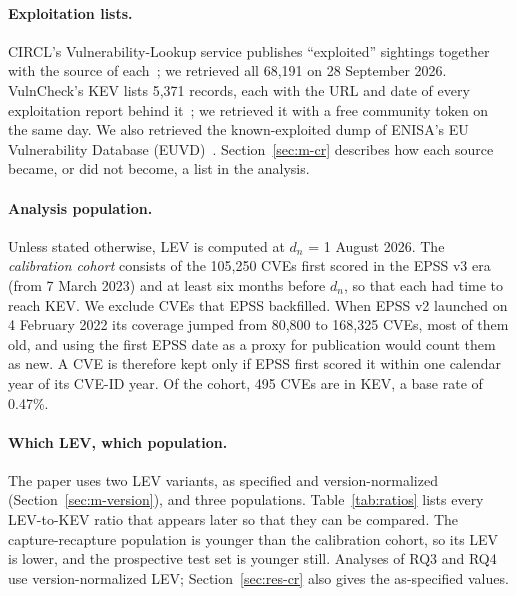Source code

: \paragraph{Exploitation lists.} CIRCL's Vulnerability-Lookup service publishes
``exploited'' sightings together with the source of each~\cite{circl2026lookup};
we retrieved all 68,191 on 28 September 2026. VulnCheck's KEV lists 5,371
records, each with the URL and date of every exploitation report behind
it~\cite{vulncheck2026kev}; we retrieved it with a free community token on the
same day. We also retrieved the known-exploited dump of ENISA's EU
Vulnerability Database (EUVD)~\cite{enisa2026euvd}.
Section~\ref{sec:m-cr} describes how each source became, or did not become, a
list in the analysis.

\paragraph{Analysis population.} Unless stated otherwise, LEV is computed at
$d_n$ = 1 August 2026. The \emph{calibration cohort} consists of the 105,250
CVEs first scored in the EPSS v3 era (from 7 March 2023) and at least six
months before $d_n$, so that each had time to reach KEV. We exclude CVEs that
EPSS backfilled. When EPSS v2 launched on 4 February 2022 its coverage jumped
from 80,800 to 168,325 CVEs, most of them old, and using the first EPSS date as
a proxy for publication would count them as new. A CVE is therefore kept only
if EPSS first scored it within one calendar year of its CVE-ID year. Of the
cohort, 495 CVEs are in KEV, a base rate of 0.47\%.

\paragraph{Which LEV, which population.} The paper uses two LEV variants, as
specified and version-normalized (Section~\ref{sec:m-version}), and three
populations. Table~\ref{tab:ratios} lists every LEV-to-KEV ratio that appears
later so that they can be compared. The capture-recapture population is younger
than the calibration cohort, so its LEV is lower, and the prospective test set
is younger still. Analyses of RQ3 and RQ4 use version-normalized LEV;
Section~\ref{sec:res-cr} also gives the as-specified values.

+-------+

Task statement: Within the records, filter for lines that contain the word "first" and show each one.

Finished task:
CVEs first scored in the EPSS v3 era (from 7 March 2023) and at least six
from 80,800 to 168,325 CVEs, most of them old, and using the first EPSS date as
if EPSS first scored it within one calendar year of its CVE-ID year. Of the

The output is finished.